● **WORK INSTRUCTION**
Which lines of the entries below run from the one holding "1. Se hacen" to the one holding "Antes de arrancar, planteense", inclusive? Set down exactly those lines and no others.

===== SUPPLIED RECORDS

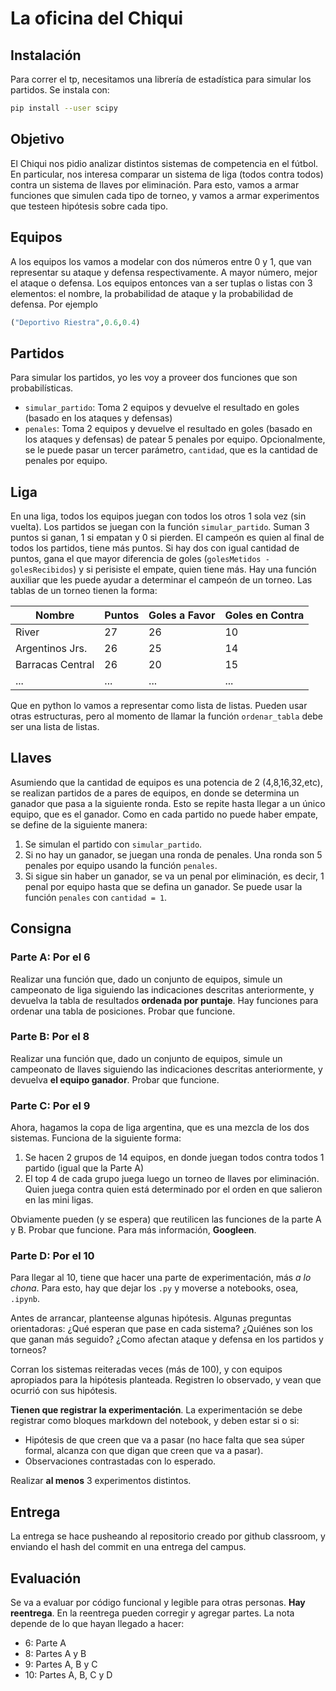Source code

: # La oficina del Chiqui

## Instalación

Para correr el tp, necesitamos una librería de estadística para simular los partidos. Se instala con:

```bash
pip install --user scipy
```

## Objetivo

El Chiqui nos pidio analizar distintos sistemas de competencia en el fútbol. En particular, nos interesa comparar un sistema de liga (todos contra todos) contra un sistema de llaves por eliminación. Para esto, vamos a armar funciones que simulen cada tipo de torneo, y vamos a armar experimentos que testeen hipótesis sobre cada tipo.

## Equipos

A los equipos los vamos a modelar con dos números entre 0 y 1, que van representar su ataque y defensa respectivamente. A mayor número, mejor el ataque o defensa. Los equipos entonces van a ser tuplas o listas con 3 elementos: el nombre, la probabilidad de ataque y la probabilidad de defensa. Por ejemplo
```python
("Deportivo Riestra",0.6,0.4)
```

## Partidos

Para simular los partidos, yo les voy a proveer dos funciones que son probabilísticas.
- `simular_partido`: Toma 2 equipos y devuelve el resultado en goles (basado en los ataques y defensas)
- `penales`: Toma 2 equipos y devuelve el resultado en goles (basado en los ataques y defensas) de patear 5 penales por equipo. Opcionalmente, se le puede pasar un tercer parámetro, `cantidad`, que es la cantidad de penales por equipo.

## Liga

En una liga, todos los equipos juegan con todos los otros 1 sola vez (sin vuelta). Los partidos se juegan con la función `simular_partido`. Suman 3 puntos si ganan, 1 si empatan y 0 si pierden. El campeón es quien al final de todos los partidos, tiene más puntos. Si hay dos con igual cantidad de puntos, gana el que mayor diferencia de goles (```golesMetidos - golesRecibidos```) y si perisiste el empate, quien tiene más. Hay una función auxiliar que les puede ayudar a determinar el campeón de un torneo. Las tablas de un torneo tienen la forma:

| Nombre | Puntos | Goles a Favor | Goles en Contra |
| --- | --- | --- | --- |
| River | 27 | 26 | 10 |
| Argentinos Jrs. | 26 | 25 | 14 |
| Barracas Central | 26 | 20 | 15 |
| ... | ... | ... | ... |

Que en python lo vamos a representar como lista de listas. Pueden usar otras estructuras, pero al momento de llamar la función `ordenar_tabla` debe ser una lista de listas.

## Llaves

Asumiendo que la cantidad de equipos es una potencia de 2 (4,8,16,32,etc), se realizan partidos de a pares de equipos, en donde se determina un ganador que pasa a la siguiente ronda. Esto se repite hasta llegar a un único equipo, que es el ganador. Como en cada partido no puede haber empate, se define de la siguiente manera:

1. Se simulan el partido con `simular_partido`.
2. Si no hay un ganador, se juegan una ronda de penales. Una ronda son 5 penales por equipo usando la función `penales`.
3. Si sigue sin haber un ganador, se va un penal por eliminación, es decir, 1 penal por equipo hasta que se defina un ganador. Se puede usar la función `penales` con `cantidad = 1`.

## Consigna

### Parte A: Por el 6

Realizar una función que, dado un conjunto de equipos, simule un campeonato de liga siguiendo las indicaciones descritas anteriormente, y devuelva la tabla de resultados **ordenada por puntaje**. Hay funciones para ordenar una tabla de posiciones. Probar que funcione.

### Parte B: Por el 8

Realizar una función que, dado un conjunto de equipos, simule un campeonato de llaves siguiendo las indicaciones descritas anteriormente, y devuelva **el equipo ganador**. Probar que funcione.

### Parte C: Por el 9

Ahora, hagamos la copa de liga argentina, que es una mezcla de los dos sistemas. Funciona de la siguiente forma:

1. Se hacen 2 grupos de 14 equipos, en donde juegan todos contra todos 1 partido (igual que la Parte A)
2. El top 4 de cada grupo juega luego un torneo de llaves por eliminación. Quien juega contra quien está determinado por el orden en que salieron en las mini ligas.

Obviamente pueden (y se espera) que reutilicen las funciones de la parte A y B. Probar que funcione. Para más información, **Googleen**.

### Parte D: Por el 10

Para llegar al 10, tiene que hacer una parte de experimentación, más *a lo chona*. Para esto, hay que dejar los `.py` y moverse a notebooks, osea, `.ipynb`.

Antes de arrancar, planteense algunas hipótesis. Algunas preguntas orientadoras: ¿Qué esperan que pase en cada sistema? ¿Quiénes son los que ganan más seguido? ¿Como afectan ataque y defensa en los partidos y torneos?

Corran los sistemas reiteradas veces (más de 100), y con equipos apropiados para la hipótesis planteada. Registren lo observado, y vean que ocurrió con sus hipótesis.

**Tienen que registrar la experimentación**. La experimentación se debe registrar como bloques markdown del notebook, y deben estar si o si:
- Hipótesis de que creen que va a pasar (no hace falta que sea súper formal, alcanza con que digan que creen que va a pasar).
- Observaciones contrastadas con lo esperado. 

Realizar **al menos** 3 experimentos distintos.

## Entrega
La entrega se hace pusheando al repositorio creado por github classroom, y enviando el hash del commit en una entrega del campus.

## Evaluación
Se va a evaluar por código funcional y legible para otras personas. **Hay reentrega**. En la reentrega pueden corregir y agregar partes. La nota depende de lo que hayan llegado a hacer:
- 6: Parte A
- 8: Partes A y B
- 9: Partes A, B y C
- 10: Partes A, B, C y D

==========

● **RESPONSE BOX**
1. Se hacen 2 grupos de 14 equipos, en donde juegan todos contra todos 1 partido (igual que la Parte A)
2. El top 4 de cada grupo juega luego un torneo de llaves por eliminación. Quien juega contra quien está determinado por el orden en que salieron en las mini ligas.

Obviamente pueden (y se espera) que reutilicen las funciones de la parte A y B. Probar que funcione. Para más información, **Googleen**.

### Parte D: Por el 10

Para llegar al 10, tiene que hacer una parte de experimentación, más *a lo chona*. Para esto, hay que dejar los `.py` y moverse a notebooks, osea, `.ipynb`.

Antes de arrancar, planteense algunas hipótesis. Algunas preguntas orientadoras: ¿Qué esperan que pase en cada sistema? ¿Quiénes son los que ganan más seguido? ¿Como afectan ataque y defensa en los partidos y torneos?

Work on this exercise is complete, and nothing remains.